Orange cranes stand by to construct the endless rows of tower blocks, some of which are still just dark shells, while others are completed and awaiting residents.
As economic chatter in other parts of the world remains preoccupied with debt crises, China's construction boom continues at a breathtaking pace amid near double-digit economic growth.
Such has been the pace of development, fuelled by a rise in prices, which went up threefold between 2005 and 2009, that many believe the sector is set for a heavy landing, perhaps repeating the difficulties it suffered in late 2008. Then, large cities such as Shanghai and Guangzhou saw sharp falls in property prices, and rates of construction fell steeply too.
Fanning fears of another slowdown, there are now cities such as Ordos in the province of Inner Mongolia where vast swathes of properties lie empty, with developers apparently having thrown up apartment blocks with abandon.
It is, says Stephen Joske, director of the Economist Intelligence Unit's China Regional Forecasting Service, "an urbanisation that got ahead of itself". He adds that vacancy rates in many of the areas of urban China he has studied are above 20 per cent.
"In China it's in a serious bubble, [but] it's really hard to predict when this bubble will burst," says Chun Xia, an assistant professor at the University of Hong Kong.
A report by the French bank Societe Generale, titled Chinese Construction Bubble - Preparing for a Potential Burst, said data such as the number of square metres of new property built in the past year, plus cement consumption, indicated construction was "running ahead of its development curve".
"Thus, Chinese construction needs to slow down to avoid a larger construction bubble with many under-performing projects," the report states.
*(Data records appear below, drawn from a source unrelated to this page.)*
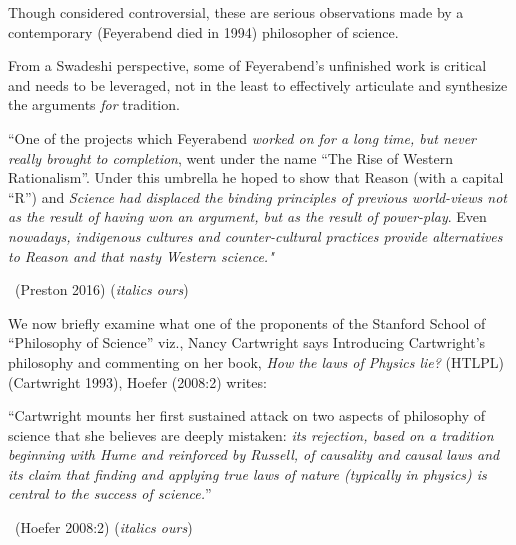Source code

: \vskip 2pt

Though considered controversial, these are serious observations made by a contemporary (Feyerabend died in 1994) philosopher of science.

\vskip 2pt

From a Swadeshi perspective, some of Feyerabend’s unfinished work is critical and needs to be leveraged, not in the least to effectively articulate and synthesize the arguments \textit{for} tradition.

\vskip 2pt

\begin{myquote}
“One of the projects which Feyerabend \textit{worked on for a long time, but never really brought to completion}, went under the name “The Rise of Western Rationalism”. Under this umbrella he hoped to show that Reason (with a capital “R”) and \textit{Science had displaced the binding principles of previous world-views not as the result of having won an argument, but as the result of power-play}. Even \textit{nowadays, indigenous cultures and counter-cultural practices provide alternatives to Reason and that nasty Western science."} 

~\hfill (Preston 2016) (\textit{italics ours})
\end{myquote}

\vskip 2pt

We now briefly examine what one of the proponents of the Stanford School of “Philosophy of Science” viz., Nancy Cartwright says Introducing Cartwright’s philosophy and commenting on her book, \textit{How the laws of Physics lie?} (HTLPL) (Cartwright 1993), Hoefer (2008:2) writes:

\vskip 2pt

\begin{myquote}
“Cartwright mounts her first sustained attack on two aspects of philosophy of science that she believes are deeply mistaken: \textit{its rejection, based on a tradition beginning with Hume and reinforced by Russell, of causality and causal laws and its claim that finding and applying true laws of nature (typically in physics) is central to the success of science.}” 

~\hfill (Hoefer 2008:2) (\textit{italics ours})
\end{myquote}

\vskip 2pt

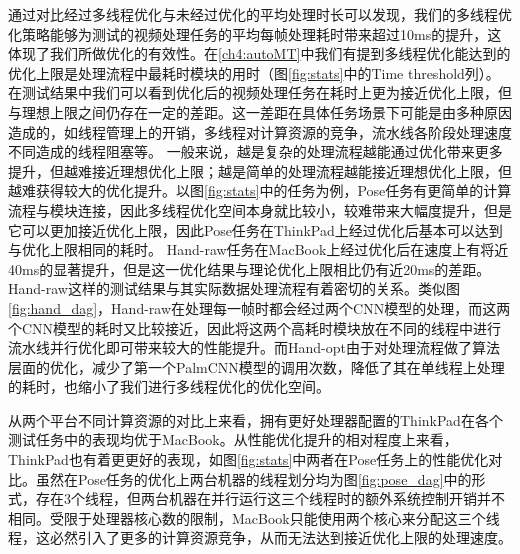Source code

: 通过对比经过多线程优化与未经过优化的平均处理时长可以发现，我们的多线程优化策略能够为测试的视频处理任务的平均每帧处理耗时带来超过10ms的提升，这体现了我们所做优化的有效性。在\ref{ch4:autoMT}中我们有提到多线程优化能达到的优化上限是处理流程中最耗时模块的用时（图\ref{fig:stats}中的Time threshold列）。在测试结果中我们可以看到优化后的视频处理任务在耗时上更为接近优化上限，但与理想上限之间仍存在一定的差距。这一差距在具体任务场景下可能是由多种原因造成的，如线程管理上的开销，多线程对计算资源的竞争，流水线各阶段处理速度不同造成的线程阻塞等。
一般来说，越是复杂的处理流程越能通过优化带来更多提升，但越难接近理想优化上限；越是简单的处理流程越能接近理想优化上限，但越难获得较大的优化提升。以图\ref{fig:stats}中的任务为例，Pose任务有更简单的计算流程与模块连接，因此多线程优化空间本身就比较小，较难带来大幅度提升，但是它可以更加接近优化上限，因此Pose任务在ThinkPad上经过优化后基本可以达到与优化上限相同的耗时。
Hand-raw任务在MacBook上经过优化后在速度上有将近40ms的显著提升，但是这一优化结果与理论优化上限相比仍有近20ms的差距。Hand-raw这样的测试结果与其实际数据处理流程有着密切的关系。类似图\ref{fig:hand_dag}，Hand-raw在处理每一帧时都会经过两个CNN模型的处理，而这两个CNN模型的耗时又比较接近，因此将这两个高耗时模块放在不同的线程中进行流水线并行优化即可带来较大的性能提升。而Hand-opt由于对处理流程做了算法层面的优化，减少了第一个PalmCNN模型的调用次数，降低了其在单线程上处理的耗时，也缩小了我们进行多线程优化的优化空间。\par

从两个平台不同计算资源的对比上来看，拥有更好处理器配置的ThinkPad在各个测试任务中的表现均优于MacBook。从性能优化提升的相对程度上来看，ThinkPad也有着更更好的表现，如图\ref{fig:stats}中两者在Pose任务上的性能优化对比。虽然在Pose任务的优化上两台机器的线程划分均为图\ref{fig:pose_dag}中的形式，存在3个线程，但两台机器在并行运行这三个线程时的额外系统控制开销并不相同。受限于处理器核心数的限制，MacBook只能使用两个核心来分配这三个线程，这必然引入了更多的计算资源竞争，从而无法达到接近优化上限的处理速度。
If there was a major slump, Mr Chun says "the whole economy will be affected negatively to a great extent", with construction said to make up a quarter of the country's economic activity.
For more than a year, Beijing has introduced various measures to try to cool the market, as it also grapples with concerns about overheating in the economy as a whole.
Restrictions on lending and on multiple house purchases, and some property taxes, have been rolled out, and state media has reported that such restrictions will be introduced into more of China's second and third-tier cities.
Certainly the initiatives have helped to keep a lid on price rises, with the most recent figures, for last month, indicating that out of 70 cities surveyed, prices remained flat or fell in almost half. In Beijing and Shanghai, prices were static.
Yet, says Mr Joske, building rates "are still going too fast". Despite these signs of overheating, Mr Joske says there are factors that make a slump less likely.
In particular, China is in the midst of a period of urbanisation unprecedented in world history, and that means there will be sustained demand for urban properties.
Currently, about half of the country's population of 1.3 billion lives in cities, and about 13 million people are moving to urban areas each year in search of job opportunities.
While this figure is predicted to drop over the coming decade, the ranks of city dwellers are still expected to be swelling by 10 million a year in 2020. Another reason not to get too concerned is that about 30 per cent of buyers are paying cash.
"That suggests that the bursting of that bubble will not be as bad, will not be as damaging as we have seen in the countries where the homeowners get into negative equity," says Danny Quah, a professor at the London School of Economics.
Mr Joske believes there will, however, be a correction of some sort, and that it could begin by the end of this year. With the market having slowed as a result of government restrictions, there is a risk some developers will use up their cash reserves and begin "dumping" properties on to the market. But he does not believe the correction is likely to be too dramatic, and it may be construction rates, rather than prices, that fall.
"The correction that has to happen is in physical investment in housing. This has to come down - they have to build less," he says.
"If there's a slowdown, China doesn't have to have another stimulus package, it just has to relax some of the controls and the property market will kick start."
Whatever happens in the next couple of years, the longer-term outlook remains positive, Dr Chun says. "In the short term it's trouble, but I still believe in the long term the Chinese economy will be in good shape."